Hace unos 20 años, un día se me acercó una indígena y me dijo “Ustedes hacen un buen trabajo, pero no del todo completo”. Me invitó a su comunidad, en la frontera entre Perú y Colombia. Era una espiritista brasileña que curaba a través de un espíritu del agua. La parte mítica y espiritual es muy importante en las comunidades indígenas, algo realmente poderoso y vivo. Esta mujer me enseñó una canción de invocación de los delfines.
La mañana en que puse en práctica la canción, vinieron muchos delfines. Sentí un poco de temor, porque me pareció que estaba jugando con cosas que no entendía. Decidí no volverlo a hacer nunca jamás. Es una forma de respetar creencias y cosmogonías de la zona, sin apropiármelas. Todo el tiempo hago equilibrio para ver cómo construir desde mi posición. Tengo que integrar ese conocimiento cultural con mi conocimiento biológico científico.
A veces miro hacia atrás y no estoy seguro de que, en todo este tiempo de trabajo, las cosas hayan mejorado. Suelo decir que soy optimista en un 51%, es decir que tengo un 49% de pesimismo. El delfín es parte de una región sobre la que hay demasiados intereses y están ocurriendo demasiadas cosas a una velocidad que no nos damos cuenta. Cambió ese mundo indígena que en nuestro imaginario es la Amazonía.
Hay grandes ciudades emergentes, crimen organizado operando en la región en todos los países, responsables de la minería ilegal y parte de los procesos de deforestación, el tráfico de cocaína, de fauna y madera. El delfín es un ejemplo más de que la contaminación por mercurio, la sobrepesca y la deforestación están causando desequilibrios climáticos gravísimo.
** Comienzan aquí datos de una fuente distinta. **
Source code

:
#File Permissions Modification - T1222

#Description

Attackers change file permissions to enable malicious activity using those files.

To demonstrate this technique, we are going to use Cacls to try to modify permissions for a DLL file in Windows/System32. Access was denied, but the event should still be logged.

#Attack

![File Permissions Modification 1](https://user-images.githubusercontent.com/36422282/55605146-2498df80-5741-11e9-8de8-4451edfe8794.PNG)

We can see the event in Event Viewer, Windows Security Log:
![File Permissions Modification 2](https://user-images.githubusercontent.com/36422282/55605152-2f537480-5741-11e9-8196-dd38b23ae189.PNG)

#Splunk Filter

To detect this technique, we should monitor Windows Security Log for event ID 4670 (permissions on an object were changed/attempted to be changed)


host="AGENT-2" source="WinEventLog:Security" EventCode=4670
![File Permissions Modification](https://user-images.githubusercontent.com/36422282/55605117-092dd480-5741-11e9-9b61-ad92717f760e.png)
El año pasado, el agua alcanzó una temperatura de 40 grados, algo que nunca había sucedido. Yo estaba en el Amazonas colombiano y escuché que en Brasil morían cientos de delfines. En mi zona comenzaron también a morir, y el dolor de ver que el trabajo intenso no es suficiente para salvarlos es enorme. Mi conexión con los delfines es muy profunda, pero al mismo tiempo son una herramienta, una excusa para poder abordar la conservación de los grandes ríos.
Nuestros esfuerzos no están orientados únicamente a conservar los delfines, sino a conservar los grandes humedales, los ríos, en beneficio de todos, de la gente que habita allá y las otras especies de biodiversidad que están en los mismos cuerpos de agua. Hoy, a mis 56 años, muchas veces mis colegas me preguntan hasta cuándo voy a seguir poniendo el cuerpo en trabajos de campo. Me dicen que ya debería delegar. Pero necesito estar en el frente, es lo que me mantiene vivo, con pasión. Si me quedara en las ciudades, en reuniones burocráticas, realmente ya habría tirado la toalla, ya habría dicho “Hasta aquí”. Después de tantos años de ver delfines, sigo emocionándome profundamente.